Yeni tasarımlara bakınca, her bir işlem için ayrı ekranlar tasarlandığını görebiliyoruz. Örneğin ekranı bölerek kullanma, farklı gösterimler arasında geçiş yapma, ya da görünümü değiştirme imkanı yok. Örneğin yukarıdaki ekranda, yalnızca geminin ön kısmında bulunan objeler gösterilebiliyor. Görünümü değiştirmek, örneğin ‘first person view’a geçmek, ya da gemiyi ekranın alt kısmına alıp, ön kısımdaki objelere daha geniş bir perspektiften bakmak gibi imkanlar yok.
Bir diğer tasarımda, ekranın tamamını kaplayan dev ikonlar görüyoruz. Benzer ikonlar (sekizgen şekillerin bulunduğu butonlar) bir arada değil, ekrana dağılmış şekilde görülüyor. Tüm ikonlar gri olsa da, bazıları kırmızı renkte ki, bu da acil bir durum olduğunu çağrıştırıyor.

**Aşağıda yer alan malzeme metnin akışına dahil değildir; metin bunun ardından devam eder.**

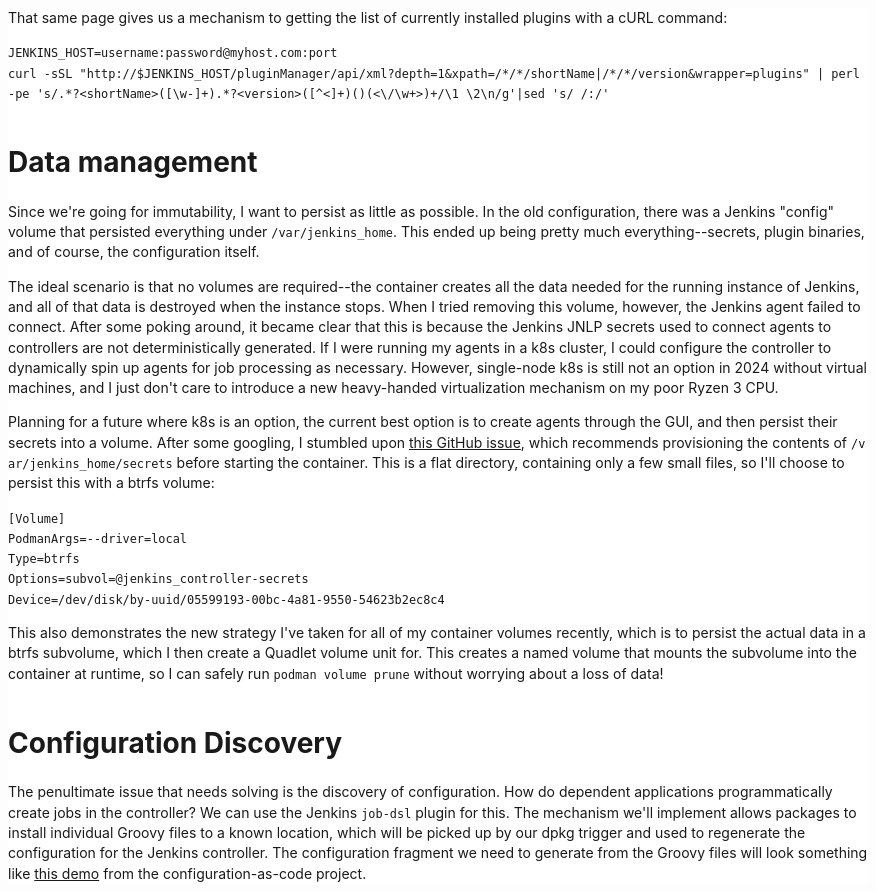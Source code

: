 That same page gives us a mechanism to getting the list of currently installed
plugins with a cURL command:

```
JENKINS_HOST=username:password@myhost.com:port
curl -sSL "http://$JENKINS_HOST/pluginManager/api/xml?depth=1&xpath=/*/*/shortName|/*/*/version&wrapper=plugins" | perl -pe 's/.*?<shortName>([\w-]+).*?<version>([^<]+)()(<\/\w+>)+/\1 \2\n/g'|sed 's/ /:/'
```

# Data management

Since we're going for immutability, I want to persist as little as possible. In
the old configuration, there was a Jenkins "config" volume that persisted
everything under `/var/jenkins_home`. This ended up being pretty much
everything--secrets, plugin binaries, and of course, the configuration itself.

The ideal scenario is that no volumes are required--the container creates all
the data needed for the running instance of Jenkins, and all of that data is
destroyed when the instance stops. When I tried removing this volume, however,
the Jenkins agent failed to connect. After some poking around, it became clear
that this is because the Jenkins JNLP secrets used to connect agents to
controllers are not deterministically generated. If I were running my agents in
a k8s cluster, I could configure the controller to dynamically spin up agents
for job processing as necessary. However, single-node k8s is still not an
option in 2024 without virtual machines, and I just don't care to introduce a
new heavy-handed virtualization mechanism on my poor Ryzen 3 CPU.

Planning for a future where k8s is an option, the current best option is to
create agents through the GUI, and then persist their secrets into a volume.
After some googling, I stumbled upon [this GitHub issue][7], which recommends
provisioning the contents of `/var/jenkins_home/secrets` before starting the
container. This is a flat directory, containing only a few small files, so I'll
choose to persist this with a btrfs volume:

```
[Volume]
PodmanArgs=--driver=local
Type=btrfs
Options=subvol=@jenkins_controller-secrets
Device=/dev/disk/by-uuid/05599193-00bc-4a81-9550-54623b2ec8c4
```

This also demonstrates the new strategy I've taken for all of my container
volumes recently, which is to persist the actual data in a btrfs subvolume,
which I then create a Quadlet volume unit for. This creates a named volume that
mounts the subvolume into the container at runtime, so I can safely run `podman
volume prune` without worrying about a loss of data!

# Configuration Discovery

The penultimate issue that needs solving is the discovery of configuration. How
do dependent applications programmatically create jobs in the controller? We
can use the Jenkins `job-dsl` plugin for this. The mechanism we'll implement
allows packages to install individual Groovy files to a known location, which
will be picked up by our dpkg trigger and used to regenerate the configuration
for the Jenkins controller. The configuration fragment we need to generate from
the Groovy files will look something like [this demo][8] from the
configuration-as-code project.


[1]: https://twardyece.com/repository/
[2]: https://github.com/AmateurECE/twardyece-services/commit/1ee4d6cc657e7258adb06bbdad50d016a8be1c80
[3]: https://github.com/AmateurECE/twardyece-services/blob/77d95e9670864aefba1c89de13d5474874aa3bbb/debian/twardyece-jenkins.postinst
[4]: https://github.com/AmateurECE/twardyece-services/blob/77d95e9670864aefba1c89de13d5474874aa3bbb/jenkins/jenkins-controller-config.volume
[5]: https://github.com/jenkinsci/configuration-as-code-plugin
[6]: https://github.com/jenkinsci/docker/#preinstalling-plugins
[7]: https://github.com/jenkinsci/configuration-as-code-plugin/issues/2250
[8]: https://github.com/jenkinsci/configuration-as-code-plugin/blob/master/demos/jobs/multibranch-github.yaml
[9]: https://github.com/AmateurECE/twardyece-services/blob/77d95e9670864aefba1c89de13d5474874aa3bbb/jenkins/flake-run.sh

Ancak bu kadar kalabalık bir ekranda bu kırmızı renkli uyarıları görmek hiç de kolay değil.
İlk olarak Bölüm 5: İmparatorun Dönüşü’nde karşılaştığımız santralin, Bölüm 7: Güç Uyanıyor’da daha kullanılabilir bir arayüzle sunulduğunu görüyoruz. En azından şimdi bu yuvarlak şekillere garip cihazla dokunup, her iletişimi tek tek dinlemeye çalışan bir operatör yok. İletişim kolaylaşmış, gemilere ait lokasyon bilgileri de anlık olarak ekrana yansır duruma gelmiş.

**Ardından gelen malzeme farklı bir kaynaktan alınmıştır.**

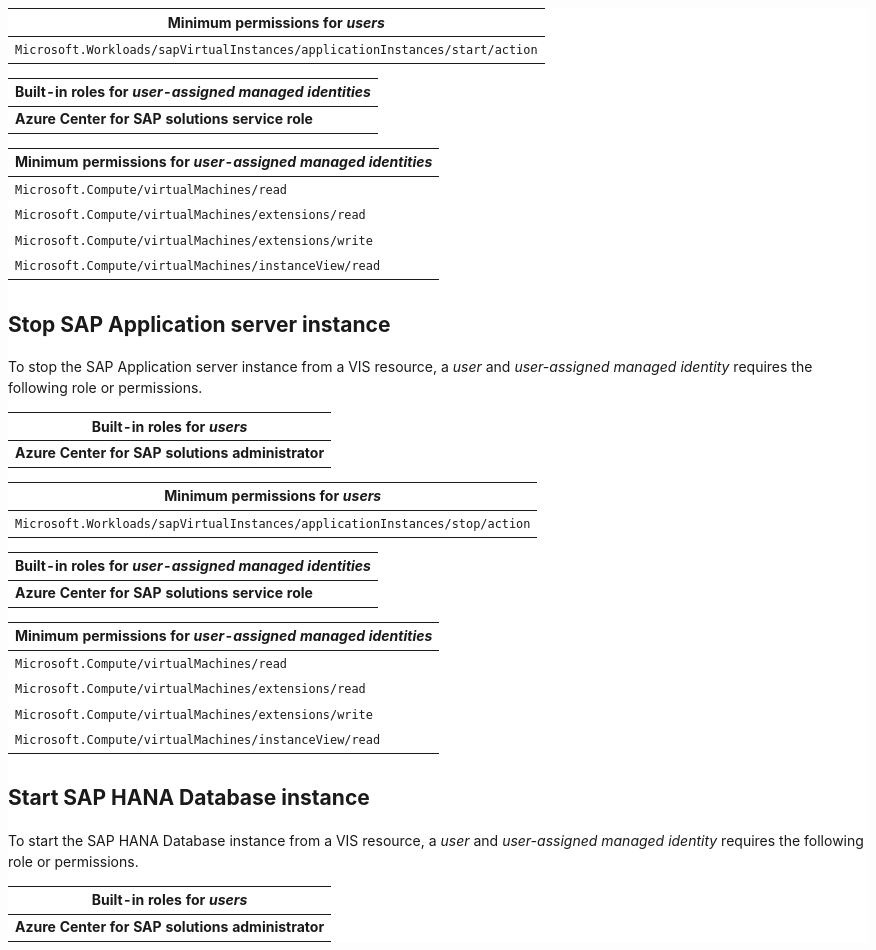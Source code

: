 | Minimum permissions for *users* |
| ------------------------------- |
| `Microsoft.Workloads/sapVirtualInstances/applicationInstances/start/action` |

| Built-in roles for *user-assigned managed identities* |
| ---------------------------------------------------- |
| **Azure Center for SAP solutions service role** |

| Minimum permissions for *user-assigned managed identities* |
| ---------------------------------------------------------- |
| `Microsoft.Compute/virtualMachines/read` |
| `Microsoft.Compute/virtualMachines/extensions/read` |
| `Microsoft.Compute/virtualMachines/extensions/write` |
| `Microsoft.Compute/virtualMachines/instanceView/read` |

## Stop SAP Application server instance
To stop the SAP Application server instance from a VIS resource, a *user* and *user-assigned managed identity* requires the following role or permissions.

| Built-in roles for *users* | 
| ------------------------- |
| **Azure Center for SAP solutions administrator** |

| Minimum permissions for *users* |
| ------------------------------- |
| `Microsoft.Workloads/sapVirtualInstances/applicationInstances/stop/action` |

| Built-in roles for *user-assigned managed identities* |
| ---------------------------------------------------- |
| **Azure Center for SAP solutions service role** |

| Minimum permissions for *user-assigned managed identities* |
| ---------------------------------------------------------- |
| `Microsoft.Compute/virtualMachines/read` |
| `Microsoft.Compute/virtualMachines/extensions/read` |
| `Microsoft.Compute/virtualMachines/extensions/write` |
| `Microsoft.Compute/virtualMachines/instanceView/read` |

## Start SAP HANA Database instance
To start the SAP HANA Database instance from a VIS resource, a *user* and *user-assigned managed identity* requires the following role or permissions.

| Built-in roles for *users* | 
| ------------------------- |
| **Azure Center for SAP solutions administrator** |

Yıldız Savaşları’nın ekran tasarımlarında, gelecekteki uzay gemileri tasarımları için ilham vermekten ziyade, filmin heyecanını artırmak ve bunu da “design fiction” yöntemini kullanarak yapmak yatıyor aslında. Kişisel bilgisayarların henüz satışa sunulmadığı bir dönemde tasarlanan bu ekranlar, doğal olarak kullanılabilirliğe değil, dramatizasyonu artırmaya odaklanıyor. Bu da Yıldız Savaşları filmlerini çok sevmemize sebep olan, tatlı bir ironiyi doğuruyor: Işık hızında seyahat edebilen gemilerde, MS-DOS döneminden kalma tasarımlar kullanılması, her yaştan izleyicinin nostalji ve moderniteyi bir arada yaşamasını sağlıyor.